* [Saved data entries]
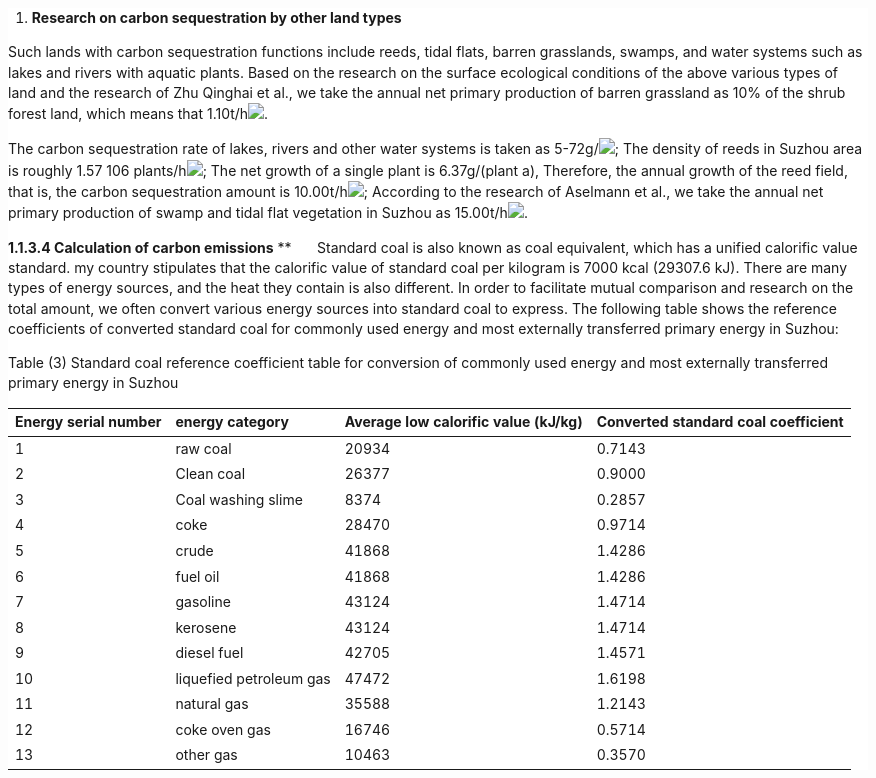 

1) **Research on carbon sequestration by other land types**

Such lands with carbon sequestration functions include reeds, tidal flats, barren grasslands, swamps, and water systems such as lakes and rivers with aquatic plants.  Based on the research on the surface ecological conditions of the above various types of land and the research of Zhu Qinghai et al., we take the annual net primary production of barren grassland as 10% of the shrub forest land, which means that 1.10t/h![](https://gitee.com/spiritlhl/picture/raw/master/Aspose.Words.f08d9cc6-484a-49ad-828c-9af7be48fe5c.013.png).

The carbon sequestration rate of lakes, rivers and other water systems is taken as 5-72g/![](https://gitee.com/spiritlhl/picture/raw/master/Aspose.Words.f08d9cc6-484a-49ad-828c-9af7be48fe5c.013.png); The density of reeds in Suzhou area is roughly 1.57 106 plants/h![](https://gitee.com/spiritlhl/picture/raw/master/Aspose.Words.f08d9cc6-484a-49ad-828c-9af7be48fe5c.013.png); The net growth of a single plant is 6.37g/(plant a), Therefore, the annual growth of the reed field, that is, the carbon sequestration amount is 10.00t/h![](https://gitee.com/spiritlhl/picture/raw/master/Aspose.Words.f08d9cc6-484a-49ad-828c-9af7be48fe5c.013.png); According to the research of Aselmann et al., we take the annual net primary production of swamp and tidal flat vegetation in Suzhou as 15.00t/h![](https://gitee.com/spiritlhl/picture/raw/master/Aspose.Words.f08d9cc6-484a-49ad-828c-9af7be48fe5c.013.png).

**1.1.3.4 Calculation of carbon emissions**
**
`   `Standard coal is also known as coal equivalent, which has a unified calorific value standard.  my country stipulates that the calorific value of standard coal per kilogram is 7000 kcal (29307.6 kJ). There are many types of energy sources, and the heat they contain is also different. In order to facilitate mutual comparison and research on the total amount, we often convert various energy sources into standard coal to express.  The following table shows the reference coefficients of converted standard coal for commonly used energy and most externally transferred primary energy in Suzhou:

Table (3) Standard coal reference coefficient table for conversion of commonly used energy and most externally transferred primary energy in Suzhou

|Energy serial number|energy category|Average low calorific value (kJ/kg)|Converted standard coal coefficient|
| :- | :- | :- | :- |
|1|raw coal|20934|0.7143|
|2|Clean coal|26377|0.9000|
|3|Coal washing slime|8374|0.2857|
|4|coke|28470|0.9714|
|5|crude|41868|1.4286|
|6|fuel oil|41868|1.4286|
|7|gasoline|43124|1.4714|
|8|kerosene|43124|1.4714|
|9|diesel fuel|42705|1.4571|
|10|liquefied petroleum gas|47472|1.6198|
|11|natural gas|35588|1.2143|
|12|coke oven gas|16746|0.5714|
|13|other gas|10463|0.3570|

* [TASK]
In the data above, start at the line that has "coal is also", stop after the line that has "standard coal coefficient|", and print every line in between exactly as it stands.

* [ANSWER TO THE PROBLEM]
`   `Standard coal is also known as coal equivalent, which has a unified calorific value standard.  my country stipulates that the calorific value of standard coal per kilogram is 7000 kcal (29307.6 kJ). There are many types of energy sources, and the heat they contain is also different. In order to facilitate mutual comparison and research on the total amount, we often convert various energy sources into standard coal to express.  The following table shows the reference coefficients of converted standard coal for commonly used energy and most externally transferred primary energy in Suzhou:

Table (3) Standard coal reference coefficient table for conversion of commonly used energy and most externally transferred primary energy in Suzhou

|Energy serial number|energy category|Average low calorific value (kJ/kg)|Converted standard coal coefficient|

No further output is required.